Martedì 14 aprile 2020
«Si è spento a Roma l’amato vescovo del Bahrain Camillo Ballin». Così i media bahrainiti hanno dato notizia della scomparsa del comboniano Camillo Ballin, Vicario apostolico dell’Arabia settentrionale, morto di tumore a quasi 76 anni il 12 aprile scorso, domenica di Pasqua, nell’ospedale romano in cui era ricoverato. Camillo Ballin aveva dedicato la sua vita di missionario e poi di vescovo al servizio delle comunità cristiane presenti nei Paesi arabi a maggioranza musulmana.

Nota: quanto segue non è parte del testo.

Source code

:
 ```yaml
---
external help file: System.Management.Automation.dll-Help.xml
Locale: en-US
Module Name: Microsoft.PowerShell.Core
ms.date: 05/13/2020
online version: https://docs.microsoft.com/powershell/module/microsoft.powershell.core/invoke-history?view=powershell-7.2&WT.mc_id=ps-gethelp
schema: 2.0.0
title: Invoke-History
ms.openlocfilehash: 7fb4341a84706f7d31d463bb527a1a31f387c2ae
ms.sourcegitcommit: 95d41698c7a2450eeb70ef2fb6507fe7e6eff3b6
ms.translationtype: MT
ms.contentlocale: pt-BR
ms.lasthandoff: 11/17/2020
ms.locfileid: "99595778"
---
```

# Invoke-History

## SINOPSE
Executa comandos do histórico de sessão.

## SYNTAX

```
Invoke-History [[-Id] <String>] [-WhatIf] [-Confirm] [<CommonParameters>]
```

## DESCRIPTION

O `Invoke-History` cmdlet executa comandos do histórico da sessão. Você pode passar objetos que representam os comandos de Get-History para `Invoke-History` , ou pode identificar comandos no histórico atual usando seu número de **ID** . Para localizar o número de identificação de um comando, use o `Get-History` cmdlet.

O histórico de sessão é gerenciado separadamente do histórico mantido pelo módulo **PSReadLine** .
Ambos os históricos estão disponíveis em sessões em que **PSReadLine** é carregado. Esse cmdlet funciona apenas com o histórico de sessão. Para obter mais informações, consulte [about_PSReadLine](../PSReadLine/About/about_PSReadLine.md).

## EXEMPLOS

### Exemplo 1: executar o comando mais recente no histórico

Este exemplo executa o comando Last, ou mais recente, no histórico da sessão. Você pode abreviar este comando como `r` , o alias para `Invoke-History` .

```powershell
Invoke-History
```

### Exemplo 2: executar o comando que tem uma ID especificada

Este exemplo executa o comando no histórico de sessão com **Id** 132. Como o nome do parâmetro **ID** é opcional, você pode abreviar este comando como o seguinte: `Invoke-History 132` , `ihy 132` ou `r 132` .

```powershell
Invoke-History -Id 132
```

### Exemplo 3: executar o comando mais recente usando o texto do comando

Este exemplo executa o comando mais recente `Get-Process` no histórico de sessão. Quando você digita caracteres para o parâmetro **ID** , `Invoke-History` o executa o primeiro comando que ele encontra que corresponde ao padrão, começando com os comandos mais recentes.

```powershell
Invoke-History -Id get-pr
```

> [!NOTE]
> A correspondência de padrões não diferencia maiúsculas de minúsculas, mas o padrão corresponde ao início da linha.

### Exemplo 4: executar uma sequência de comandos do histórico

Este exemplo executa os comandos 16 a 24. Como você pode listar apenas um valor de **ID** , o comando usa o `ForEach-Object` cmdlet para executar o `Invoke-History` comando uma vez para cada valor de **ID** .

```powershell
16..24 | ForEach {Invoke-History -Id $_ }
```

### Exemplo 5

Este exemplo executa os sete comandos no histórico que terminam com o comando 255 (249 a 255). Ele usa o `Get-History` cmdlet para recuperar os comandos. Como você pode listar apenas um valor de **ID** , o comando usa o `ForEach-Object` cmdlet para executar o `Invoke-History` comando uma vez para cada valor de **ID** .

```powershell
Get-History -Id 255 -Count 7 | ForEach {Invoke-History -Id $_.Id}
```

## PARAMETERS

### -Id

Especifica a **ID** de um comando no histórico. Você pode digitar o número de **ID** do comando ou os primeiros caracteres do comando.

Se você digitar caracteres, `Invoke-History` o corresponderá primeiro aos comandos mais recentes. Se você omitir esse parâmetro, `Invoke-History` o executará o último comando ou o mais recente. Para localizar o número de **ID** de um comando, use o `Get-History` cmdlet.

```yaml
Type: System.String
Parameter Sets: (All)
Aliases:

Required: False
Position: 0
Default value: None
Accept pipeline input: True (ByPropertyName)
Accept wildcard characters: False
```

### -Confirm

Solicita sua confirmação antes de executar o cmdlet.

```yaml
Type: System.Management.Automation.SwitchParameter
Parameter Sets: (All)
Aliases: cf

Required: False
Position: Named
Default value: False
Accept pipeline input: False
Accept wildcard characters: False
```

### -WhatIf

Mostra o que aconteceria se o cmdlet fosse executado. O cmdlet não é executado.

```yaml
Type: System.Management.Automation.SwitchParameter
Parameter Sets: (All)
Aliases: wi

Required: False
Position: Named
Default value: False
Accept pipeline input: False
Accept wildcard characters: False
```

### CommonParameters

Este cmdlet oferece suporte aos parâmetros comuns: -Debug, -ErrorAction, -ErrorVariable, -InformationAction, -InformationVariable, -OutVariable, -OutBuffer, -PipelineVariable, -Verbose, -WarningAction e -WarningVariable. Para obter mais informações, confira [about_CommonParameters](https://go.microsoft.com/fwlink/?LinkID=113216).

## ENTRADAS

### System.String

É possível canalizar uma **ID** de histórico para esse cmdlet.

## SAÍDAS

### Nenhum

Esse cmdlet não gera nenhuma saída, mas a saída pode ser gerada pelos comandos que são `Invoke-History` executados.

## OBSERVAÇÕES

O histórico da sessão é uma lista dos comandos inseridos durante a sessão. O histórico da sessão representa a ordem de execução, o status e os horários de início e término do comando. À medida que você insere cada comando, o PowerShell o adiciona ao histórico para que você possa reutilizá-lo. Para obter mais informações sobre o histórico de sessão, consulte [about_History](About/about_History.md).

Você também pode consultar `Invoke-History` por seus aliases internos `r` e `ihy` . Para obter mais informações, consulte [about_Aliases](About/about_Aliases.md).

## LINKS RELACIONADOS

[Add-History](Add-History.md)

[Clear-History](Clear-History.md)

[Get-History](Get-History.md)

Nato a Fontaniva (provincia di Padova, diocesi di Vicenza) il 24 giugno 1944, era entrato prima nel seminario di Vicenza e poi, nel 1963, era passato al noviziato dell’Istituto religioso dei Missionari Comboniani del Cuore di Gesù (MCCJ) fondato da San Daniele Comboni, dove aveva emesso la professione perpetua il 9 settembre 1968. Il 30 marzo 1969 aveva ricevuto l’ordinazione sacerdotale. Nel 1970 era stato inviato in Libano e in Siria a studiare l’arabo, e dal 1971 al 77 aveva svolto il suo servizio pastorale in Egitto, come vice parroco e poi come parroco nella parrocchia di rito latino di San Giuseppe, nel quartiere cairota di Zamalek.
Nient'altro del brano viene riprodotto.